毎日のお散歩の時間を少し延ばしてみたり、いつもと違う新しいコースを歩いてさまざまな匂いで好奇心を刺激してあげたりしてください。
室内で過ごす時間でも、ロープを使った引っ張りっこや、おやつを隠す知育おもちゃを使った遊びなど、一緒に過ごす時間を作ってあげることが大切です。
飼い主さんとの楽しい遊びの時間が増えれば、愛犬の心に溜まっていたストレスや日々の退屈は自然と消えていきます。
十分な運動で心地よく疲れることは、良質な睡眠にも繋がり、自律神経を整える効果も期待できます。
食糞の悩みと今日からできる優しいしつけ
愛犬の食糞と向き合う日々は、飼い主さんにとっても精神的に負担を感じやすく、時にはため息をつきたくなる時間かもしれません。

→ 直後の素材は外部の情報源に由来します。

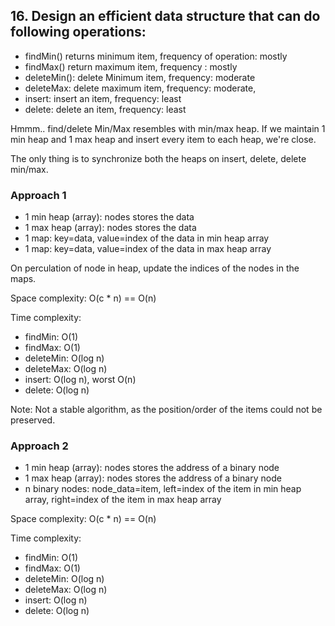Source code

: ## 16. Design an efficient data structure that can do following operations:

- findMin() returns minimum item, frequency of operation: mostly
- findMax() return maximum item, frequency : mostly
- deleteMin(): delete Minimum item, frequency: moderate
- deleteMax: delete maximum item, frequency: moderate,
- insert: insert an item, frequency: least
- delete: delete an item, frequency: least

Hmmm.. find/delete Min/Max resembles with min/max heap. If we maintain 1 min heap and 1 max heap and insert every item to each heap, we're close.

The only thing is to synchronize both the heaps on insert, delete, delete min/max.

### Approach 1

- 1 min heap (array): nodes stores the data
- 1 max heap (array): nodes stores the data
- 1 map: key=data, value=index of the data in min heap array
- 1 map: key=data, value=index of the data in max heap array

On perculation of node in heap, update the indices of the nodes in the maps.

Space complexity: O(c \* n) == O(n)

Time complexity:

- findMin: O(1)
- findMax: O(1)
- deleteMin: O(log n)
- deleteMax: O(log n)
- insert: O(log n), worst O(n)
- delete: O(log n)

Note: Not a stable algorithm, as the position/order of the items could not be preserved.

### Approach 2

- 1 min heap (array): nodes stores the address of a binary node
- 1 max heap (array): nodes stores the address of a binary node
- n binary nodes: node_data=item, left=index of the item in min heap array, right=index of the item in max heap array

Space complexity: O(c * n) == O(n)

Time complexity:

- findMin: O(1)
- findMax: O(1)
- deleteMin: O(log n)
- deleteMax: O(log n)
- insert: O(log n)
- delete: O(log n)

しかし、愛犬たちの行動には必ず理由があり、決して飼い主さんを困らせようとわざとやっているわけではないことを思い出してください。
叱って力ずくでやめさせるのではなく、「食べさせない環境作り」と「褒めるポジティブなしつけ」を徹底すること が、根本的な解決への一歩です。
消化吸収の良い食事を取り入れ、愛情たっぷりのコミュニケーションでストレスのない満たされた日々を積み上げましょう。
焦らず愛犬のペースに寄り添い、絆を深めながら、清潔で健やかな暮らしを少しずつ一緒に取り戻していってください。